Guy de Jonquières of the Financial Times can't figure out why so many people in the U.S. are concerned about the bid by the Chinese firm, Chinese National Offshore Oil Company(CNOOC) to buy Unocol.
"China exposes US insecurity" (June 27):
America’s China-bashers claim a CNOOC takeover would imperil US security. Yet Unocal is a second-tier oil and gas company, most of whose production is in Asia and under long-term contract to customers there. CNOOC has said it will operate Unocal’s US business at arm’s length and sell it, if Washington so requires. Even if the US bought Unocal’s Asian oil, it lacks enough west coast refineries to process it. So much for scare stories about China meeting its energy needs by filching US supplies.

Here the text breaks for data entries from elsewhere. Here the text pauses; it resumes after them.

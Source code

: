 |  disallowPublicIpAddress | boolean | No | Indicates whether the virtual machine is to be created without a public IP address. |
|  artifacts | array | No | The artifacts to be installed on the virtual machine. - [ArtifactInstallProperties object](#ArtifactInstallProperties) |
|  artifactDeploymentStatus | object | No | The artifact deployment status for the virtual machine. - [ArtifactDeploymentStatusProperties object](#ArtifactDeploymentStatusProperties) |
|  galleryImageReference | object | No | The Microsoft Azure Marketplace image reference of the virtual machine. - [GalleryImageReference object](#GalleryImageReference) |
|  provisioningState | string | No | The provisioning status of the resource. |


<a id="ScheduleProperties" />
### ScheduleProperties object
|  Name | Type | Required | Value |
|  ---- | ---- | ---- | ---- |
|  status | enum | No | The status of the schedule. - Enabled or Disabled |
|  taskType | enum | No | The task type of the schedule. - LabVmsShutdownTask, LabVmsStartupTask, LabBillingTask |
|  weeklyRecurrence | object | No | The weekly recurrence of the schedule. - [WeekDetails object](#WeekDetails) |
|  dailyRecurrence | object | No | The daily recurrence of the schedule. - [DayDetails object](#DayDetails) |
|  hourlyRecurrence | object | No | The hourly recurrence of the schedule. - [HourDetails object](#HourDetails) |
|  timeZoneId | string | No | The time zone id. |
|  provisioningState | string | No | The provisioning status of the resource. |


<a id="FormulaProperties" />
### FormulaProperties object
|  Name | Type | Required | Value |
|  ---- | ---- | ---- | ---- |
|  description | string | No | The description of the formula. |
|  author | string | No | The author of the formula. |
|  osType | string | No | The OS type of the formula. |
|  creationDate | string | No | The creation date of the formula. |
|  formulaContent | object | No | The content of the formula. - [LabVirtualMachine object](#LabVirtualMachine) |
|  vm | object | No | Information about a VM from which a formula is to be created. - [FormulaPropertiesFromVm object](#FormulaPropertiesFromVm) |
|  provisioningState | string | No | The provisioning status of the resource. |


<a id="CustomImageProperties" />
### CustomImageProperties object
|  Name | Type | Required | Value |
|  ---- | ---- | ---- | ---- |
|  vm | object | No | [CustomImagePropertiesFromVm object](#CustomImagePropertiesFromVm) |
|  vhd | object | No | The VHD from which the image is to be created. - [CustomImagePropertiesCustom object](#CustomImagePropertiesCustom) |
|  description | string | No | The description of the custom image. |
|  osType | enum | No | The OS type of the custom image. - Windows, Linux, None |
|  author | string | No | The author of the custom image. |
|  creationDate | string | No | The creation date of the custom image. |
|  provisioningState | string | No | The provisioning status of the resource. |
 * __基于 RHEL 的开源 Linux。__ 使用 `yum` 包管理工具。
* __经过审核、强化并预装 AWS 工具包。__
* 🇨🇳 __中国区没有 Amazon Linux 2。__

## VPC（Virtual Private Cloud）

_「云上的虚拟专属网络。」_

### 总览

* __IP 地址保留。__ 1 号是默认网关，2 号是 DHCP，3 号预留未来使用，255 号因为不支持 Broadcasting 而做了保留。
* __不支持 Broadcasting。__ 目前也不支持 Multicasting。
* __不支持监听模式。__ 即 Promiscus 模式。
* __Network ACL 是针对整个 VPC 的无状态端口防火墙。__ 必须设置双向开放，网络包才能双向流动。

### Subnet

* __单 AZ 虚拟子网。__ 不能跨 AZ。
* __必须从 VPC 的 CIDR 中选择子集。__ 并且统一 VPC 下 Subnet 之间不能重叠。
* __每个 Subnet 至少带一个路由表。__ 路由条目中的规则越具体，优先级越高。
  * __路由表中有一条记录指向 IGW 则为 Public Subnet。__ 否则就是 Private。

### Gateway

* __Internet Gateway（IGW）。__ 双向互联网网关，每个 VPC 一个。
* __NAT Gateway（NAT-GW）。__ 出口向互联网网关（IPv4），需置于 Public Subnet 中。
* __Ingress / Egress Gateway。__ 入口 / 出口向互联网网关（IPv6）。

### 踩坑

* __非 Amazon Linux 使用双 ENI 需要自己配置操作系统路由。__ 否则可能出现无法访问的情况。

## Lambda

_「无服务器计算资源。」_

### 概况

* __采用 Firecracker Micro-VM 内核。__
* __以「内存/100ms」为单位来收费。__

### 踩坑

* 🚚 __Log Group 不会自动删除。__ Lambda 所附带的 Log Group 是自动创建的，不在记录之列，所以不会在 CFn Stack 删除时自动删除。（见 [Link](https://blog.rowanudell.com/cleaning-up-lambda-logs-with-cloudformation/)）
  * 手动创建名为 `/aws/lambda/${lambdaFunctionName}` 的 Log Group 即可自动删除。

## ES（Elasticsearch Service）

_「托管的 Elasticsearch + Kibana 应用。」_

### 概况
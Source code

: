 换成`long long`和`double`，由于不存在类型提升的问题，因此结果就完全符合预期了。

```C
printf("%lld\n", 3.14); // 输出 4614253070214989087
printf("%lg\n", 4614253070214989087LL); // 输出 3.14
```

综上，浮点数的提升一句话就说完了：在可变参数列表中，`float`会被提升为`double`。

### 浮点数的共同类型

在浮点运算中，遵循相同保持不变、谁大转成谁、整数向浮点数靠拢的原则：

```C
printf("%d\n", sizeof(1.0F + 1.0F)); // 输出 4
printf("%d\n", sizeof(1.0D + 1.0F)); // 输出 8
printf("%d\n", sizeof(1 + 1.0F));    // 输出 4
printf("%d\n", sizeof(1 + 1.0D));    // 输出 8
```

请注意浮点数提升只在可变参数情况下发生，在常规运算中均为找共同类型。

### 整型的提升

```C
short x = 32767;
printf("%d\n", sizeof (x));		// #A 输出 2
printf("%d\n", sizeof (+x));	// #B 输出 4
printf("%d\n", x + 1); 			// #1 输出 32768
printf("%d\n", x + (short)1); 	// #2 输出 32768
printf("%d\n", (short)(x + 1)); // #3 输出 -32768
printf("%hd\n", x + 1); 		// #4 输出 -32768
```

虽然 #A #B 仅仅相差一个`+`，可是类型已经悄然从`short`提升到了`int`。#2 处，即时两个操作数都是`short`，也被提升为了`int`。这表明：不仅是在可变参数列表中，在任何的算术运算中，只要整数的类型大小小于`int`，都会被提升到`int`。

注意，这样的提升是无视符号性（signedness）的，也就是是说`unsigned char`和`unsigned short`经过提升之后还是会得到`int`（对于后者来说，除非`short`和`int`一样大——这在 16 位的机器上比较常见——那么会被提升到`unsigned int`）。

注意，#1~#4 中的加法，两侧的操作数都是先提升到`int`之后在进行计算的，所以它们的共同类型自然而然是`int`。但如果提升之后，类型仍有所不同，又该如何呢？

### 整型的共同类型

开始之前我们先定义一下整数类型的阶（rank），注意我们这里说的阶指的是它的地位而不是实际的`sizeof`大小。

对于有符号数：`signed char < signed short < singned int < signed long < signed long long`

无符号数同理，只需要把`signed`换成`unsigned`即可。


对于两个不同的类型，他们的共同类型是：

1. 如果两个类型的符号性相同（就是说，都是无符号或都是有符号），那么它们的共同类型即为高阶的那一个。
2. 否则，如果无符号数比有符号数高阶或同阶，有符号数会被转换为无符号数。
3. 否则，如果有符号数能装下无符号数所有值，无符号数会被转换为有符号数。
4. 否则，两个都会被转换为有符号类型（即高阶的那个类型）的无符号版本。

Critics also complain it is unfair that China can bid for US companies, when the latter cannot acquire Chinese state-owned enterprises. Yet Beijing is desperate to sell the two thirds of the equity the state still owns in China’s 1,377 listed companies, in an effort to speed stock market reform. US investors are spoilt for choice. Most, knowing the quality of most SOEs, are wisely keeping their distance.
A third argument is a little more sophisticated but just as muddled. It is that since Bill Clinton decided in 1994 to engage China economically by abandoning the ineffectual US policy of linking trade with human rights, Beijing has failed to change its authoritarian regime. Therefore, it is said, the US should revert to a hardline stance...
...It is not even historically accurate. Mr Clinton’s volte-face, and the US decision in 2000 to guarantee permanent market access for Chinese exports, were prompted mainly by heavy lobbying by US companies anxious to expand in China. Achieving political change there was, at best, a secondary objective.